Now return to the command line and enter this.

$ sudo rm /var/www/gtd/setup.php

This’ll remove the setup.php file so other people can’t reconfigure your installation, safety first! And you’re done! You can now enter tasks, make lists and review your work. If your server is open to the internet and/or you don’t want family members, other people at work, people living in your house snooping on your projects, there’s one more thing you’ll definitely need to do. Go to ‘settings’ on the top-right of the My Tiny Todo screen (in your browser, remember). Go to ‘Password protection’ and click the ‘Enabled’ button. Next, enter a password of your choice. and hit the ‘Submit changes’ button. Now you’re safe from people snooping on you.

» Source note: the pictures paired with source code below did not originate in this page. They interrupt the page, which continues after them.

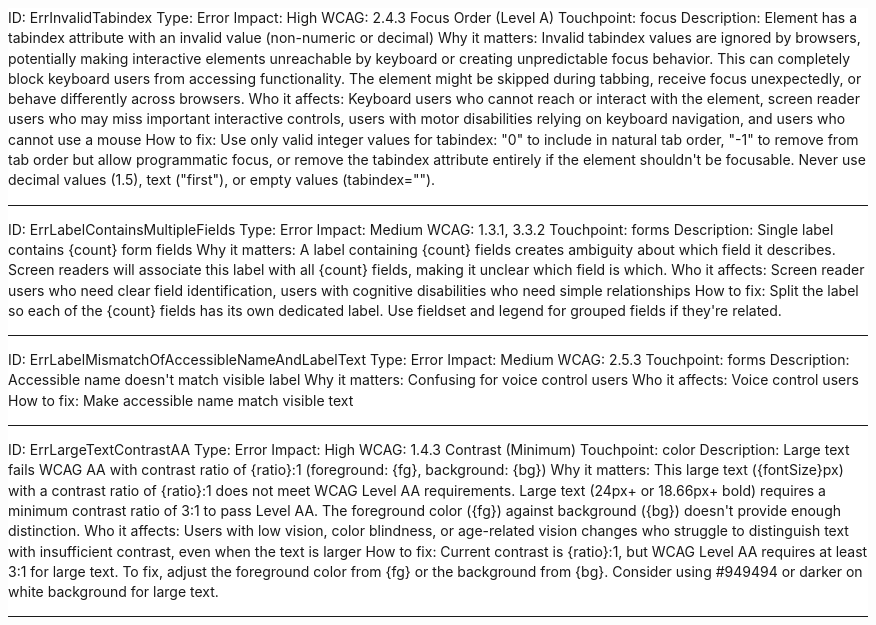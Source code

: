
ID: ErrInvalidTabindex
Type: Error
Impact: High
WCAG: 2.4.3 Focus Order (Level A)
Touchpoint: focus
Description: Element has a tabindex attribute with an invalid value (non-numeric or decimal)
Why it matters: Invalid tabindex values are ignored by browsers, potentially making interactive elements unreachable by keyboard or creating unpredictable focus behavior. This can completely block keyboard users from accessing functionality. The element might be skipped during tabbing, receive focus unexpectedly, or behave differently across browsers.
Who it affects: Keyboard users who cannot reach or interact with the element, screen reader users who may miss important interactive controls, users with motor disabilities relying on keyboard navigation, and users who cannot use a mouse
How to fix: Use only valid integer values for tabindex: "0" to include in natural tab order, "-1" to remove from tab order but allow programmatic focus, or remove the tabindex attribute entirely if the element shouldn't be focusable. Never use decimal values (1.5), text ("first"), or empty values (tabindex="").

---

ID: ErrLabelContainsMultipleFields
Type: Error
Impact: Medium
WCAG: 1.3.1, 3.3.2
Touchpoint: forms
Description: Single label contains {count} form fields
Why it matters: A label containing {count} fields creates ambiguity about which field it describes. Screen readers will associate this label with all {count} fields, making it unclear which field is which.
Who it affects: Screen reader users who need clear field identification, users with cognitive disabilities who need simple relationships
How to fix: Split the label so each of the {count} fields has its own dedicated label. Use fieldset and legend for grouped fields if they're related.

---

ID: ErrLabelMismatchOfAccessibleNameAndLabelText
Type: Error
Impact: Medium
WCAG: 2.5.3
Touchpoint: forms
Description: Accessible name doesn't match visible label
Why it matters: Confusing for voice control users
Who it affects: Voice control users
How to fix: Make accessible name match visible text

---

ID: ErrLargeTextContrastAA
Type: Error
Impact: High
WCAG: 1.4.3 Contrast (Minimum)
Touchpoint: color
Description: Large text fails WCAG AA with contrast ratio of {ratio}:1 (foreground: {fg}, background: {bg})
Why it matters: This large text ({fontSize}px) with a contrast ratio of {ratio}:1 does not meet WCAG Level AA requirements. Large text (24px+ or 18.66px+ bold) requires a minimum contrast ratio of 3:1 to pass Level AA. The foreground color ({fg}) against background ({bg}) doesn't provide enough distinction.
Who it affects: Users with low vision, color blindness, or age-related vision changes who struggle to distinguish text with insufficient contrast, even when the text is larger
How to fix: Current contrast is {ratio}:1, but WCAG Level AA requires at least 3:1 for large text. To fix, adjust the foreground color from {fg} or the background from {bg}. Consider using #949494 or darker on white background for large text.

---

I hope this tutorial’ll help you get things done. If your webserver is open to the internet it might be wise to checkout how to enable SLL (https) so the password won’t go over the web unencrypted. Enjoy!

Edit: If you open up your server to the internet, you can access you tasks via any computer and smartphone (iOS, Android, Windows Phone) by surfing to your IP. Setting up a dynamic DNS service will really make your life a lot easier then.